Legal News & Analysis - Asia Pacific - Indonesia - Insurance & Reinsurance - FDI - Regulatory & Compliance
19 February, 2020
The government kicked off the year of 2020 by demonstrating its support towards foreign investment through the issuance of Government Regulation No. 3 of 2020 (“GR 3/2020”), amending Government Regulation No. 14 of 2018 on Foreign Ownership in Insurance Companies (“GR 14/2018”).
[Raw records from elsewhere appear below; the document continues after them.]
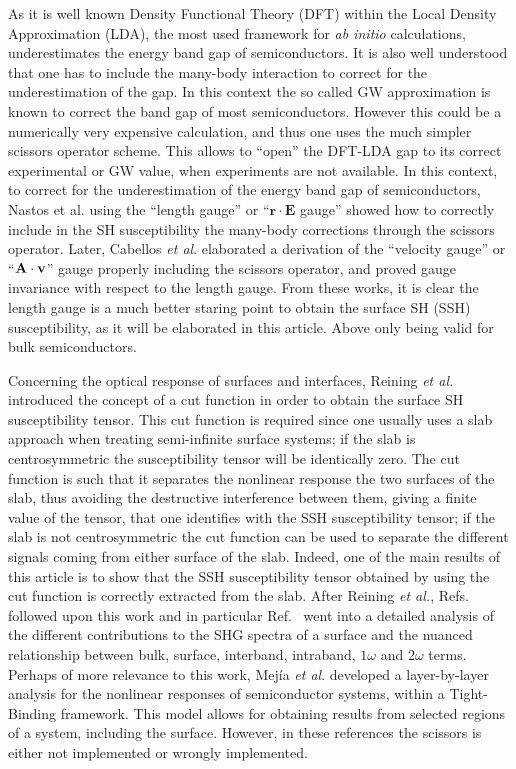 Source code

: \documentclass[floatfix,prb,aps,superscriptaddress,11pt,preprint,letterpaper]{revtex4}
\begin{document}
As it is well known
Density Functional Theory (DFT) within the Local Density Approximation
(LDA),\cite{kohnPR65} the most 
used framework for \textit{ab initio} calculations,
underestimates the energy band gap of semiconductors. It is also well
understood that one has to include the many-body interaction to
correct for the underestimation of the gap. In this context the so
called GW approximation\cite{onidaRMP02} is known to correct the band
gap of most semiconductors\cite{luceroJPCM12}. However this could be a numerically very
expensive calculation, and thus one uses the much simpler scissors
operator scheme.%
This allows to ``open'' the DFT-LDA gap to
its correct experimental or GW value, when experiments are not available. 
In this context,
to correct for the underestimation of the energy band gap of semiconductors, 
Nastos et al.\cite{nastosPRB05} 
using the 
``length gauge'' or 
``$\mathbf{r}\cdot\mathbf{E}$ gauge'' 
showed how to correctly include in the SH susceptibility the many-body corrections through the
scissors operator.
Later,
Cabellos \textit{et al}.\cite{cabellosPRB09} 
elaborated a derivation of the ``velocity gauge'' or
``$\mathbf{A}\cdot\mathbf{v}$'' gauge properly including the scissors
operator, and proved  gauge 
invariance with respect to the length gauge.
From these works, it is clear the length gauge is a much better staring
point to obtain the surface SH (SSH) susceptibility, as it will be
elaborated in this article. Above only being valid for bulk semiconductors.

Concerning the optical response of surfaces and interfaces,
Reining \textit{et al.}\cite{reiningPRB94}  
introduced the concept of a 
cut function in order to obtain the surface SH 
susceptibility tensor.
This cut function is required since one usually uses a slab approach
when treating semi-infinite surface systems; if the slab is
centrosymmetric the susceptibility tensor will be identically zero.
The cut function is such that it separates the nonlinear response
 the two surfaces of the slab, thus avoiding the destructive
 interference between them, giving a finite value of the tensor, that
 one identifies with the SSH susceptibility tensor; if the slab is not
 centrosymmetric the cut function can be used to separate the
 different signals coming from either surface of the slab.
Indeed, one of the main results of this article is to show that the SSH 
susceptibility tensor obtained by using the cut function is 
correctly extracted from the slab.   
After Reining \textit{et al.}\cite{reiningPRB94}, 
Refs.~
followed upon this work and in particular Ref.~
went into a detailed analysis of the different contributions to the 
SHG spectra of a surface and the nuanced relationship between bulk, 
surface, interband, intraband, $1\omega$ and $2\omega$ terms. 
Perhaps of more relevance to this work, 
Mej\'ia \textit{et al}.\cite{mejiaRMF04} developed a layer-by-layer analysis for 
the nonlinear responses of semiconductor systems, within a 
Tight-Binding framework. This model 
allows for obtaining results from selected regions of a system,
including the surface. 
However, in these references the scissors is either not implemented or
wrongly implemented. 
\end{document}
Many believe GR 3/2020 shows a friendlier face to foreign investors.
Previously under GR 14/2018, if a private insurance company wishes to increase its issued and paid-up capital, it must ensure that at least 20% of the additional capital will be subscribed for by Indonesian shareholders or otherwise offered for sale on the stock exchange – thereby forcing existing foreign shareholders with more than 80% stake (“Grandfathered Foreign Shareholders”) to be automatically diluted. GR 14/2018 exempts the foreign ownership limitation from public insurance companies.
Through GR 3/2020, the government has lifted the above requirement and established a new anti-dilution provision, allowing Grandfathered Foreign Shareholders to subscribe for additional shares in the event of the company’s decision to raise its capital, provided that their existing shareholding percentage remains the same or is not increased. GR 3/2020 mandates insurance companies to either cancel the shares issuance or obtain the additional capital through an initial public offering (IPO) if no existing Indonesian shareholder wishes to subscribe for the newly issued shares.
GR 3/2020 was issued on 16 January 2020 and is effective upon its promulgation by the Minister of Law and Human Rights on 20 January 2020.